From the first line to the last, copy the data below word for word.

Plain-text document sources:
————————

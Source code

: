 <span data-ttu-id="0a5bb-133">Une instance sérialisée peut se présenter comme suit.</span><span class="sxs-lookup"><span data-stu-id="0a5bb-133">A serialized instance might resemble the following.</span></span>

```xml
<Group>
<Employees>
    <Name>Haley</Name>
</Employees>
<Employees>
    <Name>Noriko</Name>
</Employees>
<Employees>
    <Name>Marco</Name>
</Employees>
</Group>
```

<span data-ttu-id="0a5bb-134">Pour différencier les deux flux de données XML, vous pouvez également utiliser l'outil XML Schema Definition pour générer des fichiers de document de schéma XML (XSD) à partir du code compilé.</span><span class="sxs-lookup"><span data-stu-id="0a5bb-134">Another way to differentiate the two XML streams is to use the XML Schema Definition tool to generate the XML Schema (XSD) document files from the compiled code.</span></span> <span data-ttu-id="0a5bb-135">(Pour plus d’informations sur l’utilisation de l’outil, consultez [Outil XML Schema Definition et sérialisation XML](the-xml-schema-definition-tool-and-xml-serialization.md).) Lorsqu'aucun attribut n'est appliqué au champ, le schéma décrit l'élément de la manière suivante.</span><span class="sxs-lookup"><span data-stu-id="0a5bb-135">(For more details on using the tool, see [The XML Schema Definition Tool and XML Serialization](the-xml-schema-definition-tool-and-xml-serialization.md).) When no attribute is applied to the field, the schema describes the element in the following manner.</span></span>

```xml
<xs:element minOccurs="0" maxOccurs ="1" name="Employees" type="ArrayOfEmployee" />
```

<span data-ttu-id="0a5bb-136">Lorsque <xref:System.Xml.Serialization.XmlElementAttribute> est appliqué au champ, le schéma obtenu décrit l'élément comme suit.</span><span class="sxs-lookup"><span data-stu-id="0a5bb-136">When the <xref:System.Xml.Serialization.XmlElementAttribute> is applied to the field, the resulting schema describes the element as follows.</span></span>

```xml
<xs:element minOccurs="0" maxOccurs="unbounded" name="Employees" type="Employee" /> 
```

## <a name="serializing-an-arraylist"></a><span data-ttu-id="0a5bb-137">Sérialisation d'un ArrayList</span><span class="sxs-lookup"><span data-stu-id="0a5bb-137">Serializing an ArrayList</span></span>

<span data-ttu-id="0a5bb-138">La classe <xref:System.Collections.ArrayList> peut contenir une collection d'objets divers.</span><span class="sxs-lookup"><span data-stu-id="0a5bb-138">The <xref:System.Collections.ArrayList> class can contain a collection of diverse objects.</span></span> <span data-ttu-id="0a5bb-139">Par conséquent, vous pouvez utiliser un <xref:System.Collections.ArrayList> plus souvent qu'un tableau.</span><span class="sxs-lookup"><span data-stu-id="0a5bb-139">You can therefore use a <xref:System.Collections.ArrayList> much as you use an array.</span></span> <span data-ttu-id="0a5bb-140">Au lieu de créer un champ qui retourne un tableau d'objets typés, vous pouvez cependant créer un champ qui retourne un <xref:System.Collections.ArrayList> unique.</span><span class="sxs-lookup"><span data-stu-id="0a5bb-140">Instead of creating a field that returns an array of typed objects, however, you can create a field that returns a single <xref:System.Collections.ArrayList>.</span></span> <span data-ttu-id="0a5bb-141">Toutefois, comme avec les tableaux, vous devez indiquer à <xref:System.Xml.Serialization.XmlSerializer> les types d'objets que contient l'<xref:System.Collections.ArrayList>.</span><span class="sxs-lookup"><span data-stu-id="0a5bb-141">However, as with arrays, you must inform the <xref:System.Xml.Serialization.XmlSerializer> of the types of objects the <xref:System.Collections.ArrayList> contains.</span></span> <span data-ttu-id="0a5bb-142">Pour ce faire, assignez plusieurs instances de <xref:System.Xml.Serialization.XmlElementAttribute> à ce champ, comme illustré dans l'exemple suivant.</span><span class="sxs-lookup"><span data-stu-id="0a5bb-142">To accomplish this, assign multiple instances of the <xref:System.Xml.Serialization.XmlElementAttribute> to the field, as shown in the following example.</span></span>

————————

● **Output**:
Source code

: <span data-ttu-id="0a5bb-133">Une instance sérialisée peut se présenter comme suit.</span><span class="sxs-lookup"><span data-stu-id="0a5bb-133">A serialized instance might resemble the following.</span></span>

```xml
<Group>
<Employees>
    <Name>Haley</Name>
</Employees>
<Employees>
    <Name>Noriko</Name>
</Employees>
<Employees>
    <Name>Marco</Name>
</Employees>
</Group>
```

<span data-ttu-id="0a5bb-134">Pour différencier les deux flux de données XML, vous pouvez également utiliser l'outil XML Schema Definition pour générer des fichiers de document de schéma XML (XSD) à partir du code compilé.</span><span class="sxs-lookup"><span data-stu-id="0a5bb-134">Another way to differentiate the two XML streams is to use the XML Schema Definition tool to generate the XML Schema (XSD) document files from the compiled code.</span></span> <span data-ttu-id="0a5bb-135">(Pour plus d’informations sur l’utilisation de l’outil, consultez [Outil XML Schema Definition et sérialisation XML](the-xml-schema-definition-tool-and-xml-serialization.md).) Lorsqu'aucun attribut n'est appliqué au champ, le schéma décrit l'élément de la manière suivante.</span><span class="sxs-lookup"><span data-stu-id="0a5bb-135">(For more details on using the tool, see [The XML Schema Definition Tool and XML Serialization](the-xml-schema-definition-tool-and-xml-serialization.md).) When no attribute is applied to the field, the schema describes the element in the following manner.</span></span>

```xml
<xs:element minOccurs="0" maxOccurs ="1" name="Employees" type="ArrayOfEmployee" />
```

<span data-ttu-id="0a5bb-136">Lorsque <xref:System.Xml.Serialization.XmlElementAttribute> est appliqué au champ, le schéma obtenu décrit l'élément comme suit.</span><span class="sxs-lookup"><span data-stu-id="0a5bb-136">When the <xref:System.Xml.Serialization.XmlElementAttribute> is applied to the field, the resulting schema describes the element as follows.</span></span>

```xml
<xs:element minOccurs="0" maxOccurs="unbounded" name="Employees" type="Employee" /> 
```

## <a name="serializing-an-arraylist"></a><span data-ttu-id="0a5bb-137">Sérialisation d'un ArrayList</span><span class="sxs-lookup"><span data-stu-id="0a5bb-137">Serializing an ArrayList</span></span>

<span data-ttu-id="0a5bb-138">La classe <xref:System.Collections.ArrayList> peut contenir une collection d'objets divers.</span><span class="sxs-lookup"><span data-stu-id="0a5bb-138">The <xref:System.Collections.ArrayList> class can contain a collection of diverse objects.</span></span> <span data-ttu-id="0a5bb-139">Par conséquent, vous pouvez utiliser un <xref:System.Collections.ArrayList> plus souvent qu'un tableau.</span><span class="sxs-lookup"><span data-stu-id="0a5bb-139">You can therefore use a <xref:System.Collections.ArrayList> much as you use an array.</span></span> <span data-ttu-id="0a5bb-140">Au lieu de créer un champ qui retourne un tableau d'objets typés, vous pouvez cependant créer un champ qui retourne un <xref:System.Collections.ArrayList> unique.</span><span class="sxs-lookup"><span data-stu-id="0a5bb-140">Instead of creating a field that returns an array of typed objects, however, you can create a field that returns a single <xref:System.Collections.ArrayList>.</span></span> <span data-ttu-id="0a5bb-141">Toutefois, comme avec les tableaux, vous devez indiquer à <xref:System.Xml.Serialization.XmlSerializer> les types d'objets que contient l'<xref:System.Collections.ArrayList>.</span><span class="sxs-lookup"><span data-stu-id="0a5bb-141">However, as with arrays, you must inform the <xref:System.Xml.Serialization.XmlSerializer> of the types of objects the <xref:System.Collections.ArrayList> contains.</span></span> <span data-ttu-id="0a5bb-142">Pour ce faire, assignez plusieurs instances de <xref:System.Xml.Serialization.XmlElementAttribute> à ce champ, comme illustré dans l'exemple suivant.</span><span class="sxs-lookup"><span data-stu-id="0a5bb-142">To accomplish this, assign multiple instances of the <xref:System.Xml.Serialization.XmlElementAttribute> to the field, as shown in the following example.</span></span>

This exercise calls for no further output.